Wir leben länger. Diese simple und begrüßenswerte Entwicklung ist inzwischen landläufig bekannt. Allerdings beruht diese Schlussfolgerung häufig auf aggregierten Daten. Es werden also ganze Länder betrachtet. Dieser Artikel schaut deshalb in die jeweiligen NUTS-2-Regionen der Republik Österreich, um zu sehen, wie sich diese Entwicklung regional verteilt. Sind einzelne Regionen Triebfeder dieser Entwicklung, oder handelt es sich um einen gleichmäßigen Effekt? Die Verteilung der dazugewonnenen Lebenserwartung ist wichtig für die Akzeptanz und Bindewirkung zukünftiger Reformen, wie bspw. der beschlossenen Anhebung des Pensionsalters von Frauen.

Blickt man auf Österreich im Ganzen, dann hat sich die durchschnittliche fernere Lebenserwartung der 65-jährigen von 16,6 Jahren im Jahr 1990 bis auf 20,3 im Jahr 2019 erhöht.
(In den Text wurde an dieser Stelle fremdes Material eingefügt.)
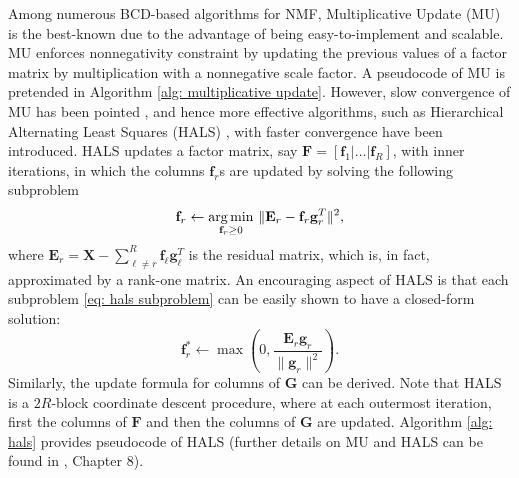 \documentclass[a4,12pt]{article}
\begin{document}
	Among numerous BCD-based algorithms for NMF, Multiplicative Update (MU) \citep{lee1999learning} is the best-known due to the advantage of being easy-to-implement and scalable. MU enforces nonnegativity constraint by updating the previous values of a factor matrix by multiplication with a nonnegative scale factor. A pseudocode of MU is pretended in Algorithm \ref{alg: multiplicative update}. However, slow convergence of MU has been pointed \citep{gillis2020nonnegative}, and hence more effective algorithms, such as Hierarchical Alternating Least Squares (HALS) \citep{cichocki2009fast}, with faster convergence have been introduced. HALS updates a factor matrix, say $ \mathbf{F} = [\mathbf{f}_1 | \dots | \mathbf{f}_R] $, with inner iterations, in which the columns $ \mathbf{f}_r $s are updated by solving the following subproblem
	\begin{equation}
		\label{eq: hals subproblem} 
		\mathbf{f}_r \gets \underset{\mathbf{f}_r \geq 0}{\argmin} \ \lVert \mathbf{E}_r - \mathbf{f}_r \mathbf{g}_r^T \rVert^2,
	\end{equation}
	where $ \mathbf{E}_r = \mathbf{X} - \sum_{\ell \neq r}^{R} \mathbf{f}_\ell \mathbf{g}_\ell^T $ is the residual matrix, which is, in fact, approximated by a rank-one matrix. An encouraging aspect of HALS is that each subproblem \eqref{eq: hals subproblem} can be easily shown to have a closed-form solution:
	\begin{equation}
		\label{eq: hals subproblem solution} 
		\mathbf{f}_r^* \gets \max(0, \frac{\mathbf{E}_r \mathbf{g}_r}{\lVert \mathbf{g}_r \rVert^2}).
	\end{equation}
	Similarly, the update formula for columns of $ \mathbf{G} $ can be derived. Note that HALS is a $ 2R $-block coordinate descent procedure, where at each outermost iteration, first the columns of $ \mathbf{F} $ and then the columns of $ \mathbf{G} $ are updated. Algorithm \ref{alg: hals} provides pseudocode of HALS (further details on MU and HALS can be found in \citep{gillis2020nonnegative}, Chapter 8). 
	
\end{document}
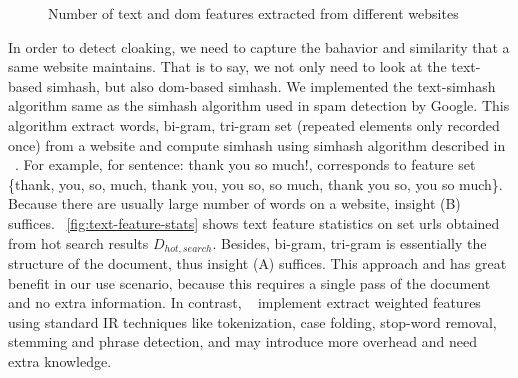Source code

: \begin{figure}[t]
  \centering
\caption{Number of text and dom features extracted from different websites}
\end{figure}

In order to detect cloaking, we need to capture the bahavior and similarity that
a same website maintains. That is to say, we not only need to look at the text-based simhash,
but also dom-based simhash. We implemented the text-simhash algorithm 
same as the simhash algorithm used in spam detection by Google.
This algorithm extract words, bi-gram, tri-gram set
(repeated elements only recorded once) from a website and compute simhash using
simhash algorithm described in ~\cite{charikar2002similarity}. For example, for
sentence: thank you so much!, corresponds to feature set \{thank, you, so, much,
thank you, you so, so much, thank you so, you so much\}.
Because there are usually large number of words on a website, insight (B)
suffices. ~\autoref{fig:text-feature-stats} shows text feature statistics on %
set urls obtained from hot search results $D_{hot, search}$. Besides, bi-gram, tri-gram is essentially the structure of the document,
thus insight (A) suffices.
This approach
and has great benefit in our use scenario, because this requires a single pass
of the document and no extra information. In contrast,
~\cite{manku2007detecting} implement extract weighted features using standard IR
techniques like tokenization, case folding, stop-word removal, stemming and
phrase detection, and may introduce more overhead and need extra knowledge.



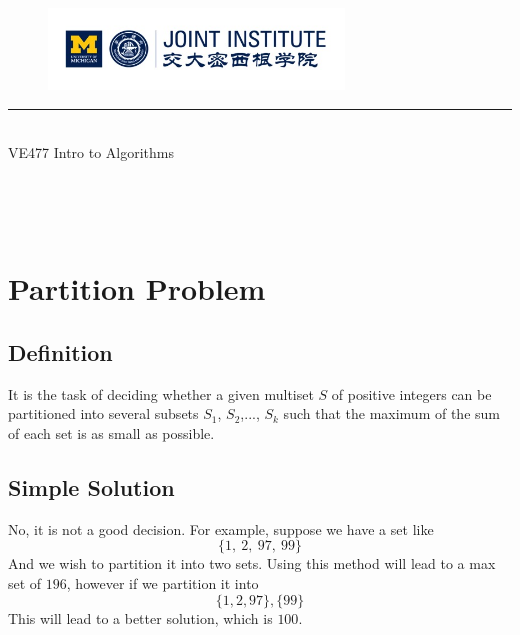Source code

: \documentclass{article}
\begin{document}
\setmainfont{Cormorant Upright}
\renewcommand\arraystretch{1.5}


\thispagestyle{empty}

\begin{center}
\begin{large}
\begin{figure}[!htbp]
\centering
\includegraphics[width=0.7\textwidth]{Logo2}
\end{figure}
\hrule
\vspace*{0.25cm}
 \\
\Large  VE477 Intro to Algorithms\\
\end{large}
\hrulefill

\vspace*{3cm}

\begin{Large}
 \\
\end{Large}
\vspace*{2cm}
\begin{large}
 \\
\end{large}
\end{center}
\newpage
\setmainfont{Optima}
\setmonofont{Optima}
\setsansfont{Optima}
\setcounter{page}{1}
\section{Partition Problem}
\subsection{Definition}
It is the task of deciding whether a given multiset $S$ of positive integers can be partitioned into several subsets $S_1$, $S_2$,..., $S_k$ such that the maximum of the sum of each set is as small as possible.
\subsection{Simple Solution}
No, it is not a good decision. For example, suppose we have a set like \[
	\{1,\ 2, \ 97, \ 99 \}
\]
And we wish to partition it into two sets. Using this method will lead to a max set of $196$, however if we partition it into 
\[
	\{1,2,97\}, \{99\}
\]
This will lead to a better solution, which is $100$. 
\end{document}
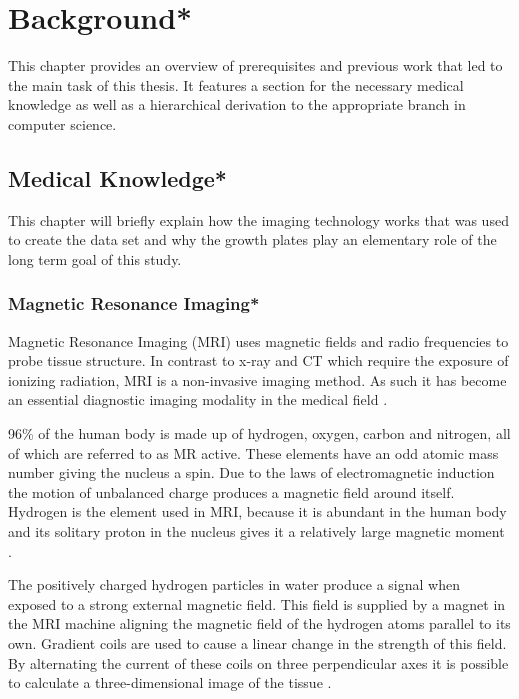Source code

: \section{Background*}

This chapter provides an overview of prerequisites and previous work that led to the main task of this thesis. It features a section for the necessary medical knowledge as well as a hierarchical derivation to the appropriate branch in computer science.

\subsection{Medical Knowledge*}

This chapter will briefly explain how the imaging technology works that was used to create the data set and why the growth plates play an elementary role of the long term goal of this study.

\subsubsection{Magnetic Resonance Imaging*}

Magnetic Resonance Imaging (MRI) uses magnetic fields and radio frequencies to probe tissue structure. In contrast to x-ray and CT which require the exposure of ionizing radiation, MRI is a non-invasive imaging method. As such it has become an essential diagnostic imaging modality in the medical field \cite{Westbrook2016}.

96\% of the human body is made up of hydrogen, oxygen, carbon and nitrogen, all of which are referred to as MR active. These elements have an odd atomic mass number giving the nucleus a spin. Due to the laws of electromagnetic induction the motion of unbalanced charge produces a magnetic field around itself. Hydrogen is the element used in MRI, because it is abundant in the human body and its solitary proton in the nucleus gives it a relatively large magnetic moment \cite{Westbrook2016}. 

The positively charged hydrogen particles in water produce a signal when exposed to a strong external magnetic field. This field is supplied by a magnet in the MRI machine aligning the magnetic field of the hydrogen atoms parallel to its own. Gradient coils are used to cause a linear change in the strength of this field. By alternating the current of these coils on three perpendicular axes it is possible to calculate a three-dimensional image of the tissue \cite{Westbrook2016}.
Die Gewinne sind jedoch zwischen den Geschlechtern unterschiedlich verteilt. Im Jahr 2019 hatten 65-jährige Frauen eine durchschnittliche Lebenserwartung von 21,7 Jahren und Männer von 18,7 Jahren.[1]
Wie aber sieht die Situation in den Regionen aus?

Durchschnittliche Lebenserwartung in den Regionen im Jahr 2019 sowie Zuwachs an Lebenserwartung der 65-Jährigen.
Durchschnittliche Lebenserwartung in den Regionen im Jahr 2019 sowie Zuwachs an Lebenserwartung der 65-Jährigen. Quelle: eigene Darstellung nach Eurostat (2021).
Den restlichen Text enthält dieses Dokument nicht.